Imported GitHub PR comment.

Original author: @qodo-code-review[bot]
Original URL: https://github.com/carverauto/serviceradar/pull/2025#issuecomment-3586772355
Original created: 2025-11-27T16:50:42Z

You are nearing your monthly Qodo Merge usage quota. For more information, please visit here.

PR Code Suggestions

Explore these optional code suggestions:

CategorySuggestion                                                                                                                                    Impact
Possible issue
Prevent data race on shared fields

Add a mutex lock in the sourceIP method to prevent data races when accessing
shared Poller fields from multiple goroutines.

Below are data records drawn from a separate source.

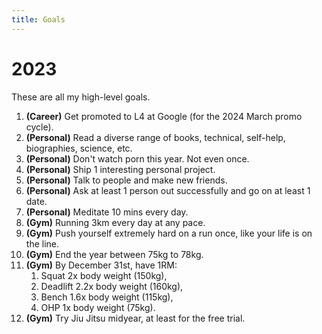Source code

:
 ```yaml
---
title: Goals
---
```


# 2023
These are all my high-level goals.
1. **(Career)** Get promoted to L4 at Google (for the 2024 March promo cycle).
2. **(Personal)** Read a diverse range of books, technical, self-help, biographies, science, etc.
3. **(Personal)** Don't watch porn this year. Not even once.
4. **(Personal)** Ship 1 interesting personal project.
5. **(Personal)** Talk to people and make new friends.
6. **(Personal)** Ask at least 1 person out successfully and go on at least 1 date.
7. **(Personal)** Meditate 10 mins every day.
8. **(Gym)** Running 3km every day at any pace.
9. **(Gym)** Push yourself extremely hard on a run once, like your life is on the line.
10. **(Gym)** End the year between 75kg to 78kg.
11. **(Gym)** By December 31st, have 1RM: 
	1. Squat 2x body weight (150kg),
	2. Deadlift 2.2x body weight (160kg),
	3. Bench 1.6x body weight (115kg),
	4. OHP 1x body weight (75kg).
12. **(Gym)** Try Jiu Jitsu midyear, at least for the free trial.
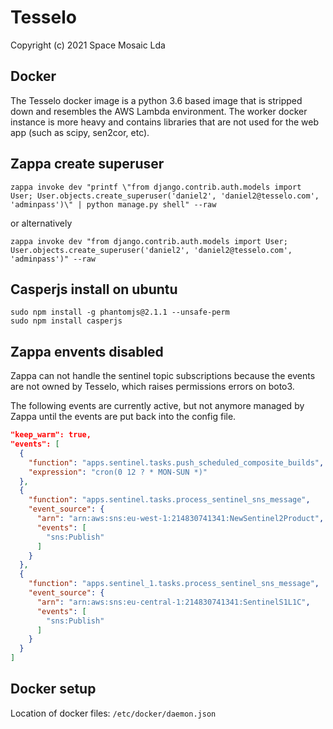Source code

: Tesselo
=======

Copyright (c) 2021 Space Mosaic Lda

Docker
------
The Tesselo docker image is a python 3.6 based image that is stripped down and
resembles the AWS Lambda environment. The worker docker instance is more heavy
and contains libraries that are not used for the web app (such as scipy,
sen2cor, etc).

Zappa create superuser
----------------------

    zappa invoke dev "printf \"from django.contrib.auth.models import User; User.objects.create_superuser('daniel2', 'daniel2@tesselo.com', 'adminpass')\" | python manage.py shell" --raw

or alternatively

    zappa invoke dev "from django.contrib.auth.models import User; User.objects.create_superuser('daniel2', 'daniel2@tesselo.com', 'adminpass')" --raw

Casperjs install on ubuntu
--------------------------
```
sudo npm install -g phantomjs@2.1.1 --unsafe-perm
sudo npm install casperjs
```

Zappa envents disabled
----------------------
Zappa can not handle the sentinel topic subscriptions because the events are
not owned by Tesselo, which raises permissions errors on boto3.

The following events are currently active, but not anymore managed by Zappa
until the events are put back into the config file.
```json
"keep_warm": true,
"events": [
  {
    "function": "apps.sentinel.tasks.push_scheduled_composite_builds",
    "expression": "cron(0 12 ? * MON-SUN *)"
  },
  {
    "function": "apps.sentinel.tasks.process_sentinel_sns_message",
    "event_source": {
      "arn": "arn:aws:sns:eu-west-1:214830741341:NewSentinel2Product",
      "events": [
        "sns:Publish"
      ]
    }
  },
  {
    "function": "apps.sentinel_1.tasks.process_sentinel_sns_message",
    "event_source": {
      "arn": "arn:aws:sns:eu-central-1:214830741341:SentinelS1L1C",
      "events": [
        "sns:Publish"
      ]
    }
  }
]
```

Docker setup
------------
Location of docker files: `/etc/docker/daemon.json`
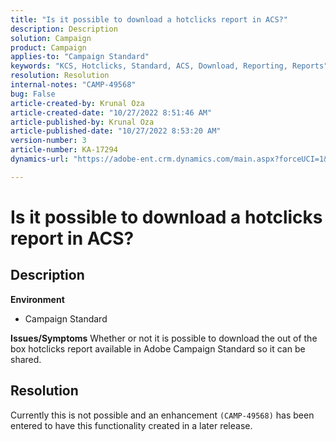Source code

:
 ```yaml
---
title: "Is it possible to download a hotclicks report in ACS?"
description: Description
solution: Campaign
product: Campaign
applies-to: "Campaign Standard"
keywords: "KCS, Hotclicks, Standard, ACS, Download, Reporting, Reports"
resolution: Resolution
internal-notes: "CAMP-49568"
bug: False
article-created-by: Krunal Oza
article-created-date: "10/27/2022 8:51:46 AM"
article-published-by: Krunal Oza
article-published-date: "10/27/2022 8:53:20 AM"
version-number: 3
article-number: KA-17294
dynamics-url: "https://adobe-ent.crm.dynamics.com/main.aspx?forceUCI=1&pagetype=entityrecord&etn=knowledgearticle&id=0ecd9090-d455-ed11-bba2-6045bd006c82"

---
```

# Is it possible to download a hotclicks report in ACS?

## Description

<b>Environment</b>
- Campaign Standard



<b>Issues/Symptoms</b>
Whether or not it is possible to download the out of the box hotclicks report available in Adobe Campaign Standard so it can be shared.


## Resolution


Currently this is not possible and an enhancement `(CAMP-49568)` has been entered to have this functionality created in a later release.


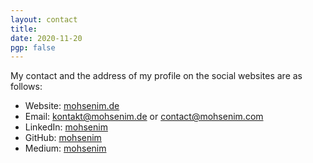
 ```yaml
---
layout: contact
title: 
date: 2020-11-20 
pgp: false 
---
```



My contact and the address of my profile on the social websites are as follows:

- Website: [mohsenim.de](https://mohsenim.de)
- Email: [kontakt@mohsenim.de](mailto:kontact@mohsenim.de) or [contact@mohsenim.com](mailto:contact@mohsenim.com)
- LinkedIn: [mohsenim](https://www.linkedin.com/in/mohsenim)
- GitHub: [mohsenim](https://github.com/mohsenim)
- Medium: [mohsenim](https://medium.com/@mohsenim)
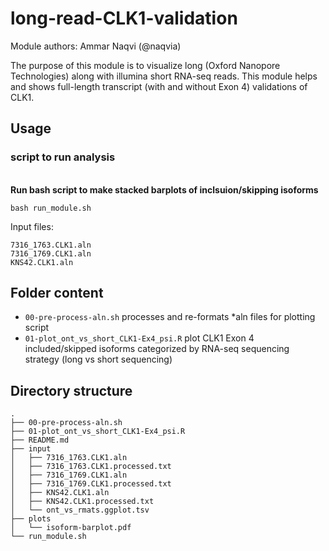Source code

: # long-read-CLK1-validation

Module authors: Ammar Naqvi (@naqvia)

The purpose of this module is to visualize long (Oxford Nanopore Technologies)
along with illumina short RNA-seq reads. This module helps and shows
full-length transcript (with and without Exon 4) validations of CLK1.

## Usage
### script to run analysis
<br>**Run bash script to make stacked barplots of inclsuion/skipping isoforms**
```
bash run_module.sh
```
Input files:
```
7316_1763.CLK1.aln
7316_1769.CLK1.aln
KNS42.CLK1.aln
```

## Folder content
* `00-pre-process-aln.sh` processes and re-formats *aln files for plotting script
* `01-plot_ont_vs_short_CLK1-Ex4_psi.R` plot CLK1 Exon 4 included/skipped isoforms categorized by RNA-seq sequencing strategy (long vs short sequencing)

## Directory structure
```
.
├── 00-pre-process-aln.sh
├── 01-plot_ont_vs_short_CLK1-Ex4_psi.R
├── README.md
├── input
│   ├── 7316_1763.CLK1.aln
│   ├── 7316_1763.CLK1.processed.txt
│   ├── 7316_1769.CLK1.aln
│   ├── 7316_1769.CLK1.processed.txt
│   ├── KNS42.CLK1.aln
│   ├── KNS42.CLK1.processed.txt
│   └── ont_vs_rmats.ggplot.tsv
├── plots
│   └── isoform-barplot.pdf
└── run_module.sh
```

pkg/poller/poller.go [189-211]

 func (p *Poller) sourceIP() string {
+	p.mu.Lock()
+	defer p.mu.Unlock()
+
 	if ip := parseSourceCandidate(p.resolvedSourceIP, p.logger); ip != "" {
 		if p.resolvedSourceIP != ip {
 			p.resolvedSourceIP = ip
 		}
 		if p.config.SourceIP != ip {
 			p.config.SourceIP = ip
 		}
 		return ip
 	}
 
 	resolved := resolveSourceIP(p.config.SourceIP, p.logger)
 	if resolved != "" {
 		p.resolvedSourceIP = resolved
 		p.config.SourceIP = resolved
 		return resolved
 	}
 
 	p.resolvedSourceIP = ""
 	p.config.SourceIP = ""
 
 	return ""
 }
  • Apply / Chat
Suggestion importance[1-10]: 8

__

Why: The suggestion correctly identifies a potential data race on shared fields p.resolvedSourceIP and p.config.SourceIP and proposes adding a mutex to ensure thread safety.

Medium
Fix incorrect IP resolution fallback

Modify resolveServiceHostIP to ensure it falls back to resolving the IP from the
poller's information if the agent's information does not yield an IP.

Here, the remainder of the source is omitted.